- _Exercise brief_:
If a record holds a picture, drop the picture and copy everything else exactly.

··· Excerpted records

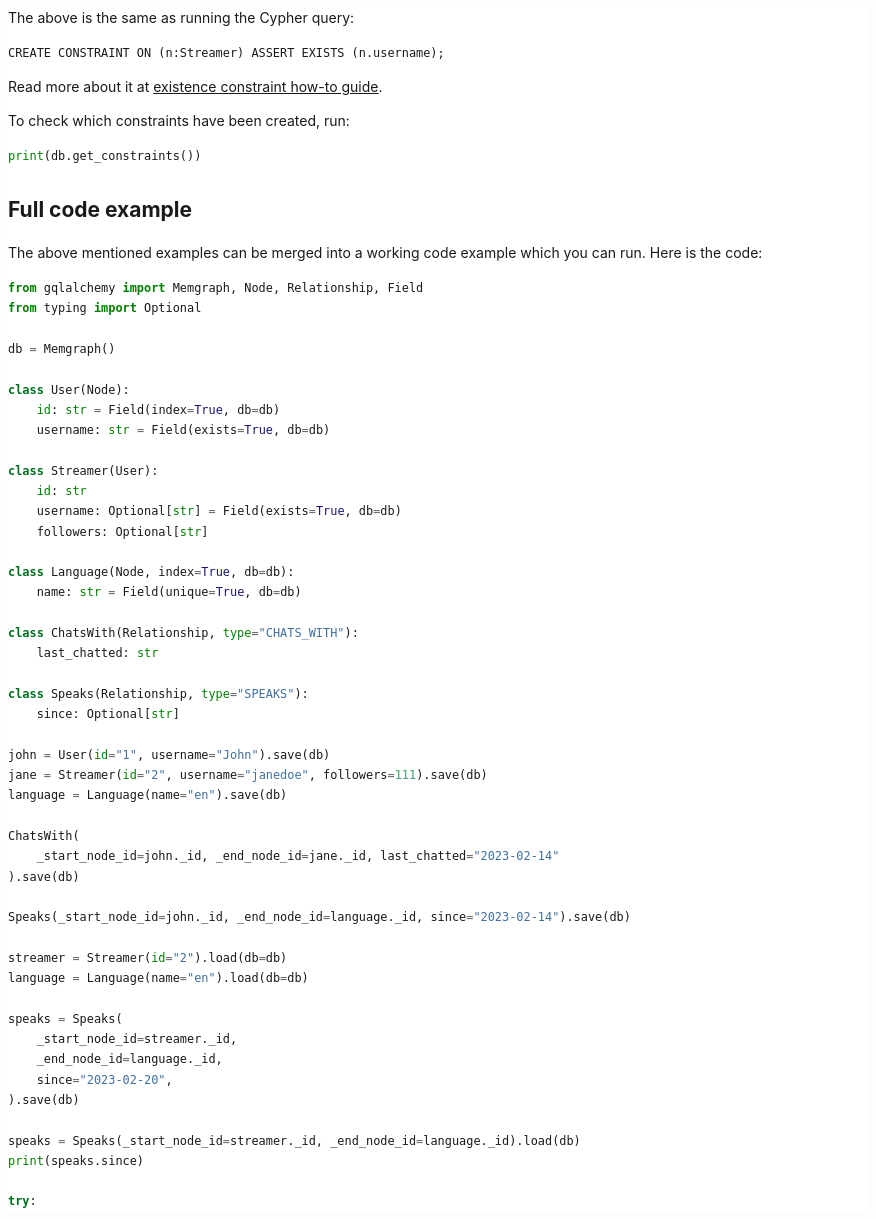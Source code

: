 The above is the same as running the Cypher query:

```cypher
CREATE CONSTRAINT ON (n:Streamer) ASSERT EXISTS (n.username);
```

Read more about it at [existence constraint how-to guide](/memgraph/how-to-guides/constraints/existence-constraint).

To check which constraints have been created, run: 

```python
print(db.get_constraints())
```

## Full code example

The above mentioned examples can be merged into a working code example which you can run. Here is the code:

```python
from gqlalchemy import Memgraph, Node, Relationship, Field
from typing import Optional

db = Memgraph()

class User(Node):
    id: str = Field(index=True, db=db)
    username: str = Field(exists=True, db=db)

class Streamer(User):
    id: str
    username: Optional[str] = Field(exists=True, db=db)
    followers: Optional[str]

class Language(Node, index=True, db=db):
    name: str = Field(unique=True, db=db)

class ChatsWith(Relationship, type="CHATS_WITH"):
    last_chatted: str

class Speaks(Relationship, type="SPEAKS"):
    since: Optional[str]

john = User(id="1", username="John").save(db)
jane = Streamer(id="2", username="janedoe", followers=111).save(db)
language = Language(name="en").save(db)

ChatsWith(
    _start_node_id=john._id, _end_node_id=jane._id, last_chatted="2023-02-14"
).save(db)

Speaks(_start_node_id=john._id, _end_node_id=language._id, since="2023-02-14").save(db)

streamer = Streamer(id="2").load(db=db)
language = Language(name="en").load(db=db)

speaks = Speaks(
    _start_node_id=streamer._id,
    _end_node_id=language._id,
    since="2023-02-20",
).save(db)

speaks = Speaks(_start_node_id=streamer._id, _end_node_id=language._id).load(db)
print(speaks.since)

try:
```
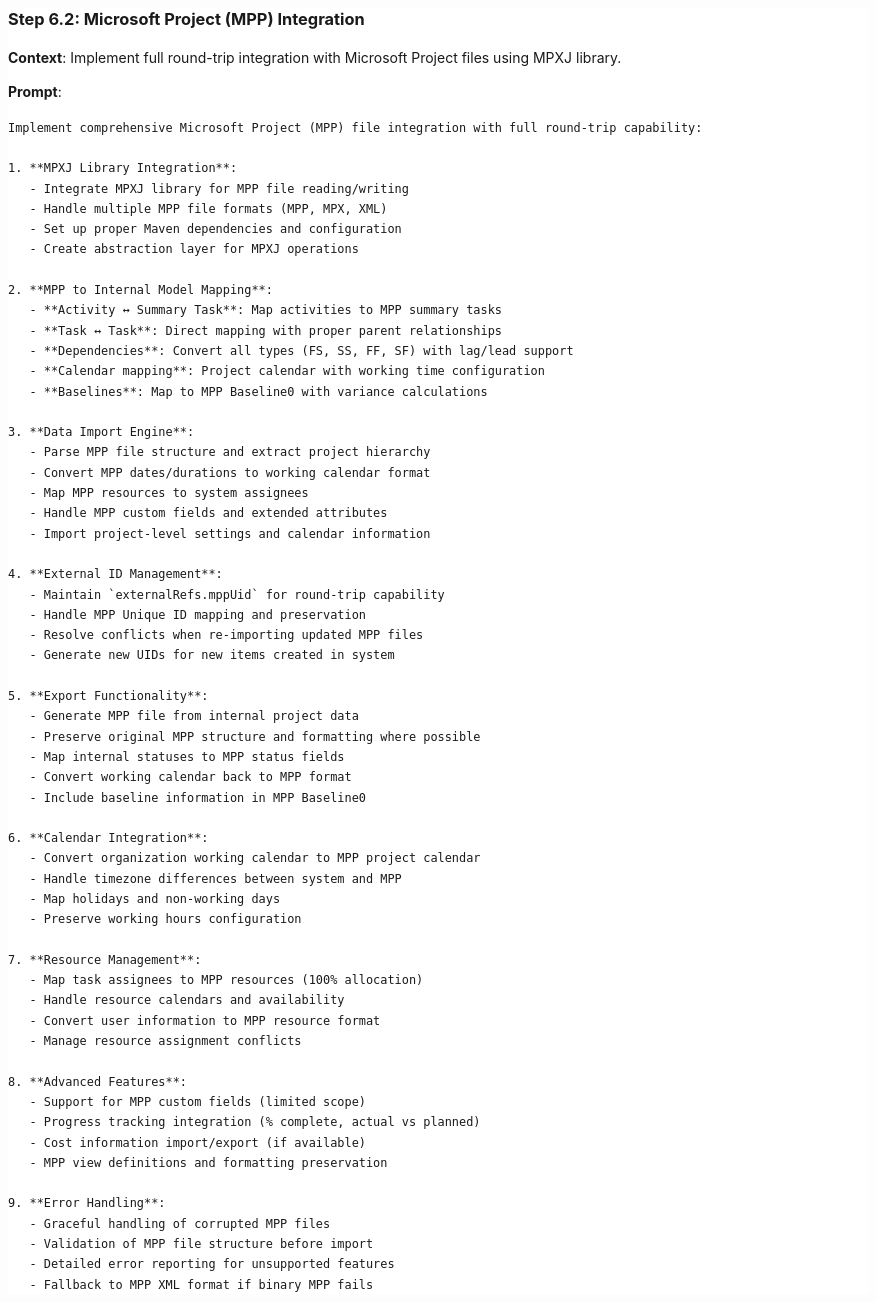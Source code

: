 ### Step 6.2: Microsoft Project (MPP) Integration

**Context**: Implement full round-trip integration with Microsoft Project files using MPXJ library.

**Prompt**:
```
Implement comprehensive Microsoft Project (MPP) file integration with full round-trip capability:

1. **MPXJ Library Integration**:
   - Integrate MPXJ library for MPP file reading/writing
   - Handle multiple MPP file formats (MPP, MPX, XML)
   - Set up proper Maven dependencies and configuration
   - Create abstraction layer for MPXJ operations

2. **MPP to Internal Model Mapping**:
   - **Activity ↔ Summary Task**: Map activities to MPP summary tasks
   - **Task ↔ Task**: Direct mapping with proper parent relationships
   - **Dependencies**: Convert all types (FS, SS, FF, SF) with lag/lead support
   - **Calendar mapping**: Project calendar with working time configuration
   - **Baselines**: Map to MPP Baseline0 with variance calculations

3. **Data Import Engine**:
   - Parse MPP file structure and extract project hierarchy
   - Convert MPP dates/durations to working calendar format
   - Map MPP resources to system assignees
   - Handle MPP custom fields and extended attributes
   - Import project-level settings and calendar information

4. **External ID Management**:
   - Maintain `externalRefs.mppUid` for round-trip capability
   - Handle MPP Unique ID mapping and preservation
   - Resolve conflicts when re-importing updated MPP files
   - Generate new UIDs for new items created in system

5. **Export Functionality**:
   - Generate MPP file from internal project data
   - Preserve original MPP structure and formatting where possible
   - Map internal statuses to MPP status fields
   - Convert working calendar back to MPP format
   - Include baseline information in MPP Baseline0

6. **Calendar Integration**:
   - Convert organization working calendar to MPP project calendar
   - Handle timezone differences between system and MPP
   - Map holidays and non-working days
   - Preserve working hours configuration

7. **Resource Management**:
   - Map task assignees to MPP resources (100% allocation)
   - Handle resource calendars and availability
   - Convert user information to MPP resource format
   - Manage resource assignment conflicts

8. **Advanced Features**:
   - Support for MPP custom fields (limited scope)
   - Progress tracking integration (% complete, actual vs planned)
   - Cost information import/export (if available)
   - MPP view definitions and formatting preservation

9. **Error Handling**:
   - Graceful handling of corrupted MPP files
   - Validation of MPP file structure before import
   - Detailed error reporting for unsupported features
   - Fallback to MPP XML format if binary MPP fails
```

······

- _Solution_:
Source code

: The above is the same as running the Cypher query:

```cypher
CREATE CONSTRAINT ON (n:Streamer) ASSERT EXISTS (n.username);
```

Read more about it at [existence constraint how-to guide](/memgraph/how-to-guides/constraints/existence-constraint).

To check which constraints have been created, run: 

```python
print(db.get_constraints())
```

## Full code example

The above mentioned examples can be merged into a working code example which you can run. Here is the code:

```python
from gqlalchemy import Memgraph, Node, Relationship, Field
from typing import Optional

db = Memgraph()

class User(Node):
    id: str = Field(index=True, db=db)
    username: str = Field(exists=True, db=db)

class Streamer(User):
    id: str
    username: Optional[str] = Field(exists=True, db=db)
    followers: Optional[str]

class Language(Node, index=True, db=db):
    name: str = Field(unique=True, db=db)

class ChatsWith(Relationship, type="CHATS_WITH"):
    last_chatted: str

class Speaks(Relationship, type="SPEAKS"):
    since: Optional[str]

john = User(id="1", username="John").save(db)
jane = Streamer(id="2", username="janedoe", followers=111).save(db)
language = Language(name="en").save(db)

ChatsWith(
    _start_node_id=john._id, _end_node_id=jane._id, last_chatted="2023-02-14"
).save(db)

Speaks(_start_node_id=john._id, _end_node_id=language._id, since="2023-02-14").save(db)

streamer = Streamer(id="2").load(db=db)
language = Language(name="en").load(db=db)

speaks = Speaks(
    _start_node_id=streamer._id,
    _end_node_id=language._id,
    since="2023-02-20",
).save(db)

speaks = Speaks(_start_node_id=streamer._id, _end_node_id=language._id).load(db)
print(speaks.since)

try:
```
Source code

: ### Step 6.2: Microsoft Project (MPP) Integration

**Context**: Implement full round-trip integration with Microsoft Project files using MPXJ library.

**Prompt**:
```
Implement comprehensive Microsoft Project (MPP) file integration with full round-trip capability:

1. **MPXJ Library Integration**:
   - Integrate MPXJ library for MPP file reading/writing
   - Handle multiple MPP file formats (MPP, MPX, XML)
   - Set up proper Maven dependencies and configuration
   - Create abstraction layer for MPXJ operations

2. **MPP to Internal Model Mapping**:
   - **Activity ↔ Summary Task**: Map activities to MPP summary tasks
   - **Task ↔ Task**: Direct mapping with proper parent relationships
   - **Dependencies**: Convert all types (FS, SS, FF, SF) with lag/lead support
   - **Calendar mapping**: Project calendar with working time configuration
   - **Baselines**: Map to MPP Baseline0 with variance calculations

3. **Data Import Engine**:
   - Parse MPP file structure and extract project hierarchy
   - Convert MPP dates/durations to working calendar format
   - Map MPP resources to system assignees
   - Handle MPP custom fields and extended attributes
   - Import project-level settings and calendar information

4. **External ID Management**:
   - Maintain `externalRefs.mppUid` for round-trip capability
   - Handle MPP Unique ID mapping and preservation
   - Resolve conflicts when re-importing updated MPP files
   - Generate new UIDs for new items created in system

5. **Export Functionality**:
   - Generate MPP file from internal project data
   - Preserve original MPP structure and formatting where possible
   - Map internal statuses to MPP status fields
   - Convert working calendar back to MPP format
   - Include baseline information in MPP Baseline0

6. **Calendar Integration**:
   - Convert organization working calendar to MPP project calendar
   - Handle timezone differences between system and MPP
   - Map holidays and non-working days
   - Preserve working hours configuration

7. **Resource Management**:
   - Map task assignees to MPP resources (100% allocation)
   - Handle resource calendars and availability
   - Convert user information to MPP resource format
   - Manage resource assignment conflicts

8. **Advanced Features**:
   - Support for MPP custom fields (limited scope)
   - Progress tracking integration (% complete, actual vs planned)
   - Cost information import/export (if available)
   - MPP view definitions and formatting preservation

9. **Error Handling**:
   - Graceful handling of corrupted MPP files
   - Validation of MPP file structure before import
   - Detailed error reporting for unsupported features
   - Fallback to MPP XML format if binary MPP fails
```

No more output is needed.